**YOUR GOAL**
Write out again, exactly, the lines below starting at the one with "Aggiungete materiale atomico, ossia, una" and ending at the one with "## Segnalazione errori".

**DATA EXTRACT**

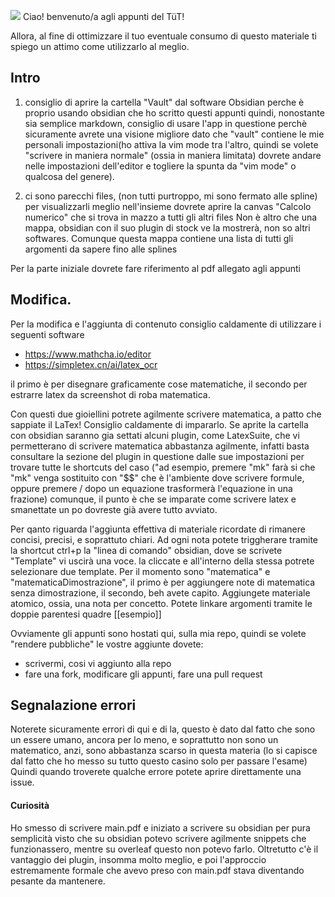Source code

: ![](https://github.com/Omixxx/calcolo-numerico/blob/master/appunti.gif)
Ciao! benvenuto/a agli appunti del TüT!
 
Allora, al fine di ottimizzare il tuo eventuale consumo di questo materiale ti 
spiego un attimo come utilizzarlo al meglio. 


## Intro
1. consiglio di aprire la cartella "Vault" dal software Obsidian
perche è proprio usando obsidian che ho scritto questi appunti 
quindi, nonostante sia semplice markdown, consiglio di usare l'app in questione
perchè sicuramente avrete una visione migliore dato che "vault" contiene le 
mie personali impostazioni(ho attiva la vim mode tra l'altro, quindi
se volete "scrivere 
in maniera normale" (ossia in maniera limitata) dovrete andare nelle impostazioni
dell'editor e togliere la spunta da "vim mode" o qualcosa del genere). 


2. ci sono parecchi files, (non tutti purtroppo, mi sono fermato alle spline) per 
visualizzarli meglio nell'insieme dovrete aprire la canvas "Calcolo numerico" che si trova
in mazzo a tutti gli altri files
Non è altro che una mappa, obsidian con il suo plugin di stock ve la mostrerà,
non so altri softwares. 
Comunque questa mappa contiene una lista di tutti gli argomenti da sapere fino alle splines

Per la parte iniziale dovrete fare riferimento al pdf allegato agli appunti





## Modifica. 

Per la modifica e l'aggiunta di contenuto consiglio caldamente di utilizzare i seguenti software

- https://www.mathcha.io/editor 
- https://simpletex.cn/ai/latex_ocr 

il primo è per disegnare graficamente cose matematiche, il secondo per estrarre latex da screenshot di 
roba matematica. 

Con questi due gioiellini potrete agilmente scrivere matematica, a patto che sappiate il LaTex! 
Consiglio caldamente di impararlo. 
Se aprite la cartella con obsidian saranno gia settati alcuni plugin, come LatexSuite, che vi 
permetterano di scrivere matematica abbastanza agilmente, infatti basta consultare 
la sezione del plugin in questione dalle sue impostazioni per trovare tutte le shortcuts del caso
("ad esempio, premere "mk" farà si che "mk" venga sostituito con "$$" che è l'ambiente dove scrivere formule, oppure 
premere / dopo un equazione trasformerà l'equazione in una frazione) 
comunque, il punto è che se imparate come scrivere latex e smanettate un po dovreste già avere tutto avviato. 

Per qanto riguarda l'aggiunta effettiva di materiale ricordate di rimanere concisi, precisi, e soprattuto chiari. 
Ad ogni nota potete triggherare tramite la shortcut ctrl+p la "linea di comando" obsidian, dove se scrivete "Template" vi
uscirà una voce. la cliccate e all'interno della stessa potrete selezionare due template. Per il momento 
sono "matematica" e "matematicaDimostrazione", il primo è per aggiungere note di matematica senza dimostrazione, il secondo,
beh avete capito. 
Aggiungete materiale atomico, ossia, una nota per concetto.
Potete linkare argomenti tramite le doppie parentesi quadre [[esempio]]

Ovviamente gli appunti sono hostati qui, sulla mia repo, quindi se volete "rendere pubbliche" le vostre aggiunte 
dovete: 
- scrivermi, cosi vi aggiunto alla repo
- fare una fork, modificare gli appunti, fare una pull request 

## Segnalazione errori
Noterete sicuramente errori di qui e di la, questo è dato dal fatto che sono un essere umano, ancora per lo meno, e soprattutto 
non sono un matematico, anzi, sono abbastanza scarso in questa materia (lo si capisce dal fatto che ho messo su tutto questo casino 
solo per passare l'esame) <br>
Quindi quando troverete qualche errore potete aprire direttamente una issue. 

#### Curiosità 
Ho smesso di scrivere main.pdf e iniziato a scrivere su obsidian per pura semplicità
visto che su obsidian potevo scrivere agilmente snippets che funzionassero, 
mentre su overleaf questo non potevo farlo. Oltretutto c'è il vantaggio dei plugin, insomma 
molto meglio, e poi l'approccio estremamente formale che avevo preso con main.pdf stava 
diventando pesante da mantenere.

**WRITTEN SOLUTION**
Aggiungete materiale atomico, ossia, una nota per concetto.
Potete linkare argomenti tramite le doppie parentesi quadre [[esempio]]

Ovviamente gli appunti sono hostati qui, sulla mia repo, quindi se volete "rendere pubbliche" le vostre aggiunte 
dovete: 
- scrivermi, cosi vi aggiunto alla repo
- fare una fork, modificare gli appunti, fare una pull request 

## Segnalazione errori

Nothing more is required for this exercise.